In other words, we recognize that the price we pay for such a microdata and granular analysis is a loss in causal explanatory power. It is well known that the relation between HEIs activities and economic growth is affected by serious issues of endogeneity and unobserved heterogeneity (Debski et al., 2018). We work with 5-year data (2011–2015) that, given the time scale of the phenomena we observe, do not allow a credible panel data approach or the adoption of GMM techniques. In addition, we believe there are no reasonable instrumental variables that can be applied to all European countries in a relatively short time window. We therefore rely on a large-scale correlational analysis, which is complementary to studies based on panel data.

As a matter of fact, our approach is complementary to the ones in which causality can be addressed by making use of long time series of regional economic variables, as in Valero and van Reenen (2019) and Agasisti and Bertoletti (2020). At the same time, it is clear that the price they pay for achieving causal identification is the use of university microdata that are limited to the presence of universities in a given territory. We offer a complementary view by introducing rich data on the activities of universities, i.e. the volume of educational and research outputs. We also provide a finer spatial disaggregation by using georeferenced data at local level, rather than aggregated data at regional level.

We specify a model in which the independent variables are the number of graduates and the number of citations for all HEIs located at a given distance from any single firm in the sample. Then, in order to qualify the results, we make use of a large array of control variables from Eurostat, OECD and other sources to control for unobserved factors. Introducing control variables has two main effects. First, it wipes out the variability of the dependent variable originated by the variability of the control. Second, it allows identifying possible effects from the control to the dependent variables that deserve a closer scrutiny.

Some groups of control variables are defined following the literature. First, we control for firms characteristics (size, sector and legal form) and their location (region at NUTS2 level). Second, in all models an additional control is given by the dependent variable in absolute value at the initial year (2011). Finally, we introduce two control variables (R&D intensity and institutional quality) related to the external regional environment, to control for the non-unidirectional relation between HEIs and the regional economy. In Table A2 in the Appendix we describe in detail the definition and sources of control variables. Many of them are dummy variables (e.g. 20 sectoral categories, or 190 NUTS 2 regions in countries covered by the data).

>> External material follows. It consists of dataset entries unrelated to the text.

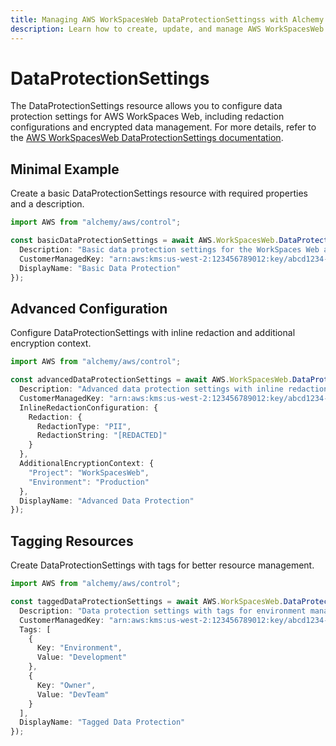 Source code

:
 ```yaml
---
title: Managing AWS WorkSpacesWeb DataProtectionSettingss with Alchemy
description: Learn how to create, update, and manage AWS WorkSpacesWeb DataProtectionSettingss using Alchemy Cloud Control.
---
```


# DataProtectionSettings

The DataProtectionSettings resource allows you to configure data protection settings for AWS WorkSpaces Web, including redaction configurations and encrypted data management. For more details, refer to the [AWS WorkSpacesWeb DataProtectionSettings documentation](https://docs.aws.amazon.com/workspacesweb/latest/userguide/).

## Minimal Example

Create a basic DataProtectionSettings resource with required properties and a description.

```ts
import AWS from "alchemy/aws/control";

const basicDataProtectionSettings = await AWS.WorkSpacesWeb.DataProtectionSettings("basicDataProtection", {
  Description: "Basic data protection settings for the WorkSpaces Web application",
  CustomerManagedKey: "arn:aws:kms:us-west-2:123456789012:key/abcd1234-a123-456a-a12b-a123b4cd56ef",
  DisplayName: "Basic Data Protection"
});
```

## Advanced Configuration

Configure DataProtectionSettings with inline redaction and additional encryption context.

```ts
import AWS from "alchemy/aws/control";

const advancedDataProtectionSettings = await AWS.WorkSpacesWeb.DataProtectionSettings("advancedDataProtection", {
  Description: "Advanced data protection settings with inline redaction",
  CustomerManagedKey: "arn:aws:kms:us-west-2:123456789012:key/abcd1234-a123-456a-a12b-a123b4cd56ef",
  InlineRedactionConfiguration: {
    Redaction: {
      RedactionType: "PII",
      RedactionString: "[REDACTED]"
    }
  },
  AdditionalEncryptionContext: {
    "Project": "WorkSpacesWeb",
    "Environment": "Production"
  },
  DisplayName: "Advanced Data Protection"
});
```

## Tagging Resources

Create DataProtectionSettings with tags for better resource management.

```ts
import AWS from "alchemy/aws/control";

const taggedDataProtectionSettings = await AWS.WorkSpacesWeb.DataProtectionSettings("taggedDataProtection", {
  Description: "Data protection settings with tags for environment management",
  CustomerManagedKey: "arn:aws:kms:us-west-2:123456789012:key/abcd1234-a123-456a-a12b-a123b4cd56ef",
  Tags: [
    {
      Key: "Environment",
      Value: "Development"
    },
    {
      Key: "Owner",
      Value: "DevTeam"
    }
  ],
  DisplayName: "Tagged Data Protection"
});
```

Given the large number of control variables we do not report the coefficients in the tables.Footnote 16 In addition Table A3 provides descriptive statistics of firm level variables.

Table 2 Regression results for models of impact of education and research on firm’s growth. Total variation 2011–2015. Joint estimation of education and research impacts
Table 3 Regression results for models of impact of education and research, both aggregated, on growth of firms, and their interaction

4 Main results

This section is divided into three sub-sections. In the first, we report the estimates of the relationship between firm’s performance and our independent variables (graduates and citations) separately. In the second one, we presents the result obtained when running models in which both proxies appear jointly. Finally, joint models with the interaction terms are displayed to analyse complementarities between education and research activities.

4.1 Separate estimation of independent variables at aggregate level

Our main independent variables (number of graduates and citations) are aggregated at the level of HEIs. This means that, for each firm in the dataset, we compute the sum of each variable for all HEIs that are located at the various distances from (the address of) the firm. Aggregated variables constitute indicators of the overall supply of education and research activities, with no consideration for the subject mix of disciplines.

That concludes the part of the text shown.